> _Assigned task_:
Please copy, exactly as written, the span from the first line below to the line that contains "# Project Summary", including both, and skip the pictures.
=====
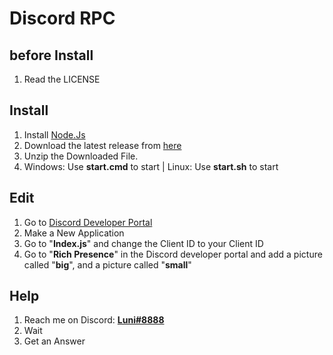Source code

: # Discord RPC

## before Install
1. Read the LICENSE

## Install
1. Install [Node.Js](https://nodejs.org/en/)
2. Download the latest release from [here](https://github.com/Luna-devv/Discord-RPC/releases/tag/discontinued)
3. Unzip the Downloaded File.
4. Windows: Use **start.cmd** to start | Linux: Use **start.sh** to start


## Edit
1. Go to [Discord Developer Portal](https://discord.com/developers/applications)
2. Make a New Application
3. Go to "**Index.js**" and change the Client ID to your Client ID
4. Go to "**Rich Presence**" in the Discord developer portal and add a picture called "**big**", and a picture called "**small**"


## Help
1. Reach me on Discord: **[Luni#8888](https://discord.com/users/821472922140803112)**
2. Wait
3. Get an Answer
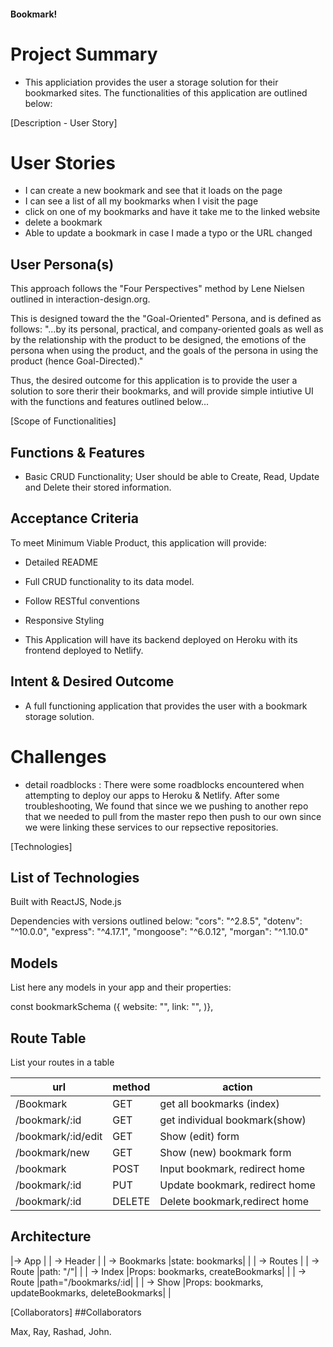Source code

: #### Bookmark!

# Project Summary

- This appliciation provides the user a storage solution for their bookmarked sites. The functionalities of this application are outlined below:

[Description - User Story]

# User Stories

- I can create a new bookmark and see that it loads on the page
- I can see a list of all my bookmarks when I visit the page
- click on one of my bookmarks and have it take me to the linked website
- delete a bookmark
- Able to update a bookmark in case I made a typo or the URL changed

## User Persona(s)

This approach follows the "Four Perspectives" method by Lene Nielsen outlined in interaction-design.org.

This is designed toward the the "Goal-Oriented" Persona, and is defined as follows: "...by its personal, practical, and company-oriented goals as well as by the relationship with the product to be designed, the emotions of the persona when using the product, and the goals of the persona in using the product (hence Goal-Directed)."

Thus, the desired outcome for this application is to provide the user a solution to sore therir their bookmarks, and will provide simple intiutive UI with the functions and features outlined below...

[Scope of Functionalities]

## Functions & Features

- Basic CRUD Functionality; User should be able to Create, Read, Update and Delete their stored information.

## Acceptance Criteria

To meet Minimum Viable Product, this application will provide:

- Detailed README
- Full CRUD functionality to its data model.
- Follow RESTful conventions
- Responsive Styling

- This Application will have its backend deployed on Heroku with its frontend deployed to Netlify.

## Intent & Desired Outcome

- A full functioning application that provides the user with a bookmark storage solution.

# Challenges

- detail roadblocks : There were some roadblocks encountered when attempting to deploy our apps to Heroku & Netlify. After some troubleshooting, We found that since we we pushing to another repo that we needed to pull from the master repo then push to our own since we were linking these services to our repsective repositories.

[Technologies]

## List of Technologies

Built with ReactJS, Node.js

Dependencies with versions outlined below:
"cors": "^2.8.5",
"dotenv": "^10.0.0",
"express": "^4.17.1",
"mongoose": "^6.0.12",
"morgan": "^1.10.0"

## Models

List here any models in your app and their properties:

const bookmarkSchema ({
website: "",
link: "",
)},

## Route Table

List your routes in a table

| url                | method | action                         |
| ------------------ | ------ | ------------------------------ |
| /Bookmark          | GET    | get all bookmarks (index)      |
| /bookmark/:id      | GET    | get individual bookmark(show)  |
| /bookmark/:id/edit | GET    | Show (edit) form               |
| /bookmark/new      | GET    | Show (new) bookmark form       |
| /bookmark          | POST   | Input bookmark, redirect home  |
| /bookmark/:id      | PUT    | Update bookmark, redirect home |
| /bookmark/:id      | DELETE | Delete bookmark,redirect home  |

## Architecture

|-> App                                                                 |
|  -> Header                                                            |
|  -> Bookmarks |state: bookmarks|                                      |
|     -> Routes                                                         |
|         -> Route |path: "/"|                                          |
|         -> Index |Props: bookmarks, createBookmarks|                  |
|     -> Route |path="/bookmarks/:id|                                   |
|         -> Show  |Props: bookmarks, updateBookmarks, deleteBookmarks| |

[Collaborators]
##Collaborators

Max, Ray, Rashad, John.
=====
> _Finished exercise_:
Source code

: # Discord RPC

## before Install
1. Read the LICENSE

## Install
1. Install [Node.Js](https://nodejs.org/en/)
2. Download the latest release from [here](https://github.com/Luna-devv/Discord-RPC/releases/tag/discontinued)
3. Unzip the Downloaded File.
4. Windows: Use **start.cmd** to start | Linux: Use **start.sh** to start


## Edit
1. Go to [Discord Developer Portal](https://discord.com/developers/applications)
2. Make a New Application
3. Go to "**Index.js**" and change the Client ID to your Client ID
4. Go to "**Rich Presence**" in the Discord developer portal and add a picture called "**big**", and a picture called "**small**"


## Help
1. Reach me on Discord: **[Luni#8888](https://discord.com/users/821472922140803112)**
2. Wait
3. Get an Answer
Source code

: #### Bookmark!

# Project Summary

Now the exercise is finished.